Viceroy’s traction is Ramaphosa’s challenge
South Africa’s reputation for insalubrious dealings under Zuma makes it fertile ground for maverick short-sellers.
South Africa's new president Cyril Ramaphosa
Viceroy Research is little more than a blog, a googlemail account and a handful of connections in the hedge fund world.
But the activist short seller has managed to make some noise in another South African attack after its successfully vocal short on local retail group Steinhoff International Holdings.
Amid all the talk of state capture under former president Jacob Zuma and strange accounting at Steinhoff, investors have started to question even the country’s most-respected institutions and businesses.
Few financiers who know Viceroy’s latest target, Capitec Bank, really fear for its financial standing.

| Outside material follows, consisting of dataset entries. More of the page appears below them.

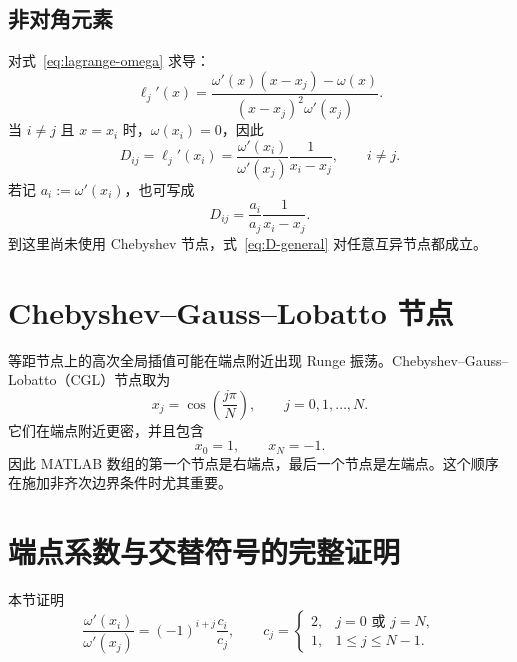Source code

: \documentclass[11pt,a4paper]{ctexart}
\numberwithin{equation}{section}
\begin{document}
\subsection{非对角元素}

对式~\eqref{eq:lagrange-omega} 求导：
\begin{equation}
  \ell_j'(x)=
  \frac{\omega'(x)(x-x_j)-\omega(x)}
  {(x-x_j)^2\omega'(x_j)}.
\end{equation}
当 $i\ne j$ 且 $x=x_i$ 时，$\omega(x_i)=0$，因此
\begin{equation}
  \boxed{
  D_{ij}=\ell_j'(x_i)
  =\frac{\omega'(x_i)}{\omega'(x_j)}
  \frac{1}{x_i-x_j}},
  \qquad i\ne j.
  \label{eq:D-general}
\end{equation}
若记 $a_i:=\omega'(x_i)$，也可写成
\begin{equation}
  D_{ij}=\frac{a_i}{a_j}\frac{1}{x_i-x_j}.
\end{equation}
到这里尚未使用 Chebyshev 节点，式~\eqref{eq:D-general} 对任意互异节点都成立。

\section{Chebyshev--Gauss--Lobatto 节点}

等距节点上的高次全局插值可能在端点附近出现 Runge 振荡。Chebyshev--Gauss--Lobatto（CGL）节点取为
\begin{equation}
  \boxed{x_j=\cos\left(\frac{j\pi}{N}\right)},
  \qquad j=0,1,\ldots,N.
  \label{eq:cgl}
\end{equation}
它们在端点附近更密，并且包含
\begin{equation}
  x_0=1,\qquad x_N=-1.
\end{equation}
因此 MATLAB 数组的第一个节点是右端点，最后一个节点是左端点。这个顺序在施加非齐次边界条件时尤其重要。

\section{端点系数与交替符号的完整证明}

本节证明
\begin{equation}
  \boxed{
  \frac{\omega'(x_i)}{\omega'(x_j)}
  =(-1)^{i+j}\frac{c_i}{c_j}},
  \qquad
  c_j=\begin{cases}2,&j=0\text{ 或 }j=N,\\1,&1\le j\le N-1.\end{cases}
  \label{eq:omega-ratio}
\end{equation}
\end{document}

It is highly profitable and has a core equity ratio above 30%. Retail banking experts around the world admire its business model.
Many in the local and international financial community think South Africa’s banking sector as a whole is as sophisticated and well-run as any in either the emerging or developed markets.
No one, of course, is suggesting business links between Capitec and Steinhoff or Zuma, or any specific support from his administration for these businesses. Steinhoff’s problems with its international acquisitions seem largely of its own making.
Even so, Viceroy’s damning report on Capitec, including its doubts about the bank’s provisioning, play on wider perceptions of woeful governance and transparency in South Africa.